* **THE PROBLEM**
For the entries that follow, produce an exact copy with no pictures in it.

[Source texts of formatted documents]
- - -
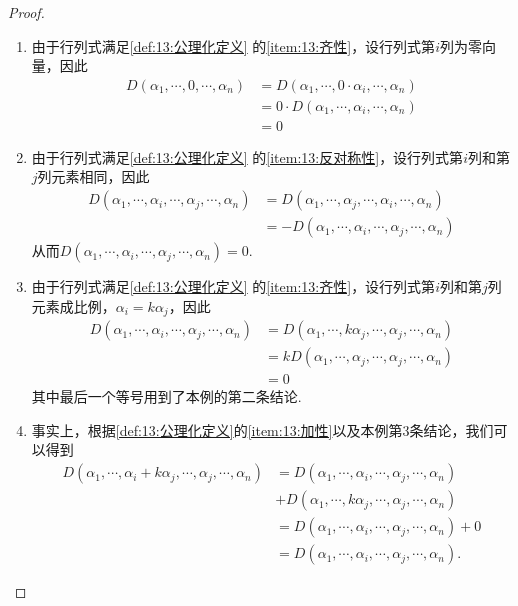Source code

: \begin{proof}
    \begin{enumerate}
        \item 由于行列式满足\autoref{def:13:公理化定义} 的\ref*{item:13:齐性}，设行列式第$i$列为零向量，因此
        \begin{align*}
            D(\alpha_1,\cdots,0,\cdots,\alpha_n) &=D(\alpha_1,\cdots,0\cdot\alpha_i,\cdots,\alpha_n) \\
            &=0\cdot D(\alpha_1,\cdots,\alpha_i,\cdots,\alpha_n) \\
            &=0
        \end{align*}

        \item 由于行列式满足\autoref{def:13:公理化定义} 的\ref*{item:13:反对称性}，设行列式第$i$列和第$j$列元素相同，因此
        \begin{align*}
            D(\alpha_1,\cdots,\alpha_i,\cdots,\alpha_j,\cdots,\alpha_n) &=D(\alpha_1,\cdots,\alpha_j,\cdots,\alpha_i,\cdots,\alpha_n) \\
            &=-D(\alpha_1,\cdots,\alpha_i,\cdots,\alpha_j,\cdots,\alpha_n)
        \end{align*}
        从而$D(\alpha_1,\cdots,\alpha_i,\cdots,\alpha_j,\cdots,\alpha_n)=0$.

        \item 由于行列式满足\autoref{def:13:公理化定义} 的\ref*{item:13:齐性}，设行列式第$i$列和第$j$列元素成比例，$\alpha_i=k\alpha_j$，因此
        \begin{align*}
            D(\alpha_1,\cdots,\alpha_i,\cdots,\alpha_j,\cdots,\alpha_n) &=D(\alpha_1,\cdots,k\alpha_j,\cdots,\alpha_j,\cdots,\alpha_n) \\
            &=kD(\alpha_1,\cdots,\alpha_j,\cdots,\alpha_j,\cdots,\alpha_n) \\
            &=0
        \end{align*}
        其中最后一个等号用到了本例的第二条结论.

        \item 事实上，根据\autoref{def:13:公理化定义}的\ref*{item:13:加性}以及本例第3条结论，我们可以得到
        \begin{align*}
            D(\alpha_1,\cdots,\alpha_i+k\alpha_j,\cdots,\alpha_j,\cdots,\alpha_n) &=D(\alpha_1,\cdots,\alpha_i,\cdots,\alpha_j,\cdots,\alpha_n)\\&+D(\alpha_1,\cdots,k\alpha_j,\cdots,\alpha_j,\cdots,\alpha_n) \\
            &=D(\alpha_1,\cdots,\alpha_i,\cdots,\alpha_j,\cdots,\alpha_n)+0 \\
            &=D(\alpha_1,\cdots,\alpha_i,\cdots,\alpha_j,\cdots,\alpha_n).
        \end{align*}


\end{enumerate}
\end{proof}
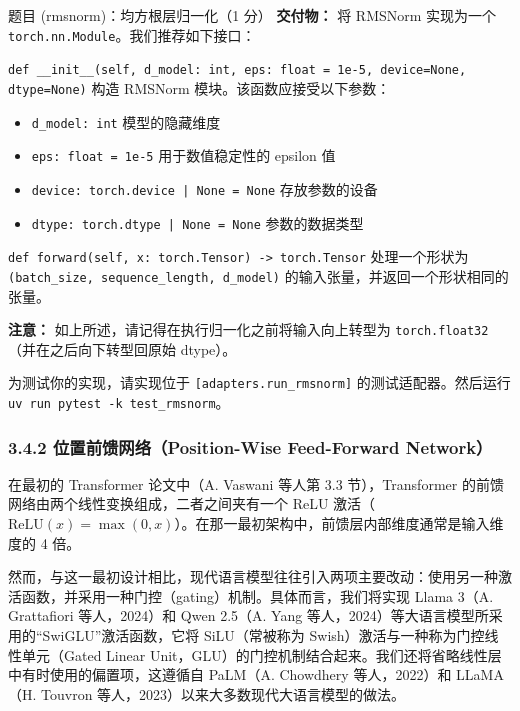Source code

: \begin{problembox}{题目 (rmsnorm)：均方根层归一化（1 分）}
\textbf{交付物：} 将 RMSNorm 实现为一个 \texttt{torch.nn.Module}。我们推荐如下接口：

\medskip
\texttt{def \_\_init\_\_(self, d\_model: int, eps: float = 1e-5, device=None, dtype=None)} \quad 构造 RMSNorm 模块。该函数应接受以下参数：
\begin{itemize}[leftmargin=2.2em]
  \item \texttt{d\_model: int} \quad 模型的隐藏维度
  \item \texttt{eps: float = 1e-5} \quad 用于数值稳定性的 epsilon 值
  \item \texttt{device: torch.device | None = None} \quad 存放参数的设备
  \item \texttt{dtype: torch.dtype | None = None} \quad 参数的数据类型
\end{itemize}

\texttt{def forward(self, x: torch.Tensor) -> torch.Tensor} \quad 处理一个形状为 \texttt{(batch\_size, sequence\_length, d\_model)} 的输入张量，并返回一个形状相同的张量。

\medskip
\textbf{注意：} 如上所述，请记得在执行归一化之前将输入向上转型为 \texttt{torch.float32}（并在之后向下转型回原始 dtype）。

为测试你的实现，请实现位于 \texttt{[adapters.run\_rmsnorm]} 的测试适配器。然后运行 \texttt{uv run pytest -k test\_rmsnorm}。
\end{problembox}


\subsubsection*{3.4.2 位置前馈网络（Position-Wise Feed-Forward Network）}

\begin{center}
\end{center}

在最初的 Transformer 论文中（A. Vaswani 等人第 3.3 节），Transformer 的前馈网络由两个线性变换组成，二者之间夹有一个 ReLU 激活（$\mathrm{ReLU}(x) = \max(0, x)$）。在那一最初架构中，前馈层内部维度通常是输入维度的 4 倍。

然而，与这一最初设计相比，现代语言模型往往引入两项主要改动：使用另一种激活函数，并采用一种门控（gating）机制。具体而言，我们将实现 Llama 3（A. Grattafiori 等人，2024）和 Qwen 2.5（A. Yang 等人，2024）等大语言模型所采用的“SwiGLU”激活函数，它将 SiLU（常被称为 Swish）激活与一种称为门控线性单元（Gated Linear Unit，GLU）的门控机制结合起来。我们还将省略线性层中有时使用的偏置项，这遵循自 PaLM（A. Chowdhery 等人，2022）和 LLaMA（H. Touvron 等人，2023）以来大多数现代大语言模型的做法。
- - -
* **SOLUTION FOR THIS EXERCISE**
Source code

: \begin{proof}
    \begin{enumerate}
        \item 由于行列式满足\autoref{def:13:公理化定义} 的\ref*{item:13:齐性}，设行列式第$i$列为零向量，因此
        \begin{align*}
            D(\alpha_1,\cdots,0,\cdots,\alpha_n) &=D(\alpha_1,\cdots,0\cdot\alpha_i,\cdots,\alpha_n) \\
            &=0\cdot D(\alpha_1,\cdots,\alpha_i,\cdots,\alpha_n) \\
            &=0
        \end{align*}

        \item 由于行列式满足\autoref{def:13:公理化定义} 的\ref*{item:13:反对称性}，设行列式第$i$列和第$j$列元素相同，因此
        \begin{align*}
            D(\alpha_1,\cdots,\alpha_i,\cdots,\alpha_j,\cdots,\alpha_n) &=D(\alpha_1,\cdots,\alpha_j,\cdots,\alpha_i,\cdots,\alpha_n) \\
            &=-D(\alpha_1,\cdots,\alpha_i,\cdots,\alpha_j,\cdots,\alpha_n)
        \end{align*}
        从而$D(\alpha_1,\cdots,\alpha_i,\cdots,\alpha_j,\cdots,\alpha_n)=0$.

        \item 由于行列式满足\autoref{def:13:公理化定义} 的\ref*{item:13:齐性}，设行列式第$i$列和第$j$列元素成比例，$\alpha_i=k\alpha_j$，因此
        \begin{align*}
            D(\alpha_1,\cdots,\alpha_i,\cdots,\alpha_j,\cdots,\alpha_n) &=D(\alpha_1,\cdots,k\alpha_j,\cdots,\alpha_j,\cdots,\alpha_n) \\
            &=kD(\alpha_1,\cdots,\alpha_j,\cdots,\alpha_j,\cdots,\alpha_n) \\
            &=0
        \end{align*}
        其中最后一个等号用到了本例的第二条结论.

        \item 事实上，根据\autoref{def:13:公理化定义}的\ref*{item:13:加性}以及本例第3条结论，我们可以得到
        \begin{align*}
            D(\alpha_1,\cdots,\alpha_i+k\alpha_j,\cdots,\alpha_j,\cdots,\alpha_n) &=D(\alpha_1,\cdots,\alpha_i,\cdots,\alpha_j,\cdots,\alpha_n)\\&+D(\alpha_1,\cdots,k\alpha_j,\cdots,\alpha_j,\cdots,\alpha_n) \\
            &=D(\alpha_1,\cdots,\alpha_i,\cdots,\alpha_j,\cdots,\alpha_n)+0 \\
            &=D(\alpha_1,\cdots,\alpha_i,\cdots,\alpha_j,\cdots,\alpha_n).
        \end{align*}


\end{enumerate}
\end{proof}
Source code

: \begin{problembox}{题目 (rmsnorm)：均方根层归一化（1 分）}
\textbf{交付物：} 将 RMSNorm 实现为一个 \texttt{torch.nn.Module}。我们推荐如下接口：

\medskip
\texttt{def \_\_init\_\_(self, d\_model: int, eps: float = 1e-5, device=None, dtype=None)} \quad 构造 RMSNorm 模块。该函数应接受以下参数：
\begin{itemize}[leftmargin=2.2em]
  \item \texttt{d\_model: int} \quad 模型的隐藏维度
  \item \texttt{eps: float = 1e-5} \quad 用于数值稳定性的 epsilon 值
  \item \texttt{device: torch.device | None = None} \quad 存放参数的设备
  \item \texttt{dtype: torch.dtype | None = None} \quad 参数的数据类型
\end{itemize}

\texttt{def forward(self, x: torch.Tensor) -> torch.Tensor} \quad 处理一个形状为 \texttt{(batch\_size, sequence\_length, d\_model)} 的输入张量，并返回一个形状相同的张量。

\medskip
\textbf{注意：} 如上所述，请记得在执行归一化之前将输入向上转型为 \texttt{torch.float32}（并在之后向下转型回原始 dtype）。

为测试你的实现，请实现位于 \texttt{[adapters.run\_rmsnorm]} 的测试适配器。然后运行 \texttt{uv run pytest -k test\_rmsnorm}。
\end{problembox}


\subsubsection*{3.4.2 位置前馈网络（Position-Wise Feed-Forward Network）}

\begin{center}
\end{center}

在最初的 Transformer 论文中（A. Vaswani 等人第 3.3 节），Transformer 的前馈网络由两个线性变换组成，二者之间夹有一个 ReLU 激活（$\mathrm{ReLU}(x) = \max(0, x)$）。在那一最初架构中，前馈层内部维度通常是输入维度的 4 倍。

然而，与这一最初设计相比，现代语言模型往往引入两项主要改动：使用另一种激活函数，并采用一种门控（gating）机制。具体而言，我们将实现 Llama 3（A. Grattafiori 等人，2024）和 Qwen 2.5（A. Yang 等人，2024）等大语言模型所采用的“SwiGLU”激活函数，它将 SiLU（常被称为 Swish）激活与一种称为门控线性单元（Gated Linear Unit，GLU）的门控机制结合起来。我们还将省略线性层中有时使用的偏置项，这遵循自 PaLM（A. Chowdhery 等人，2022）和 LLaMA（H. Touvron 等人，2023）以来大多数现代大语言模型的做法。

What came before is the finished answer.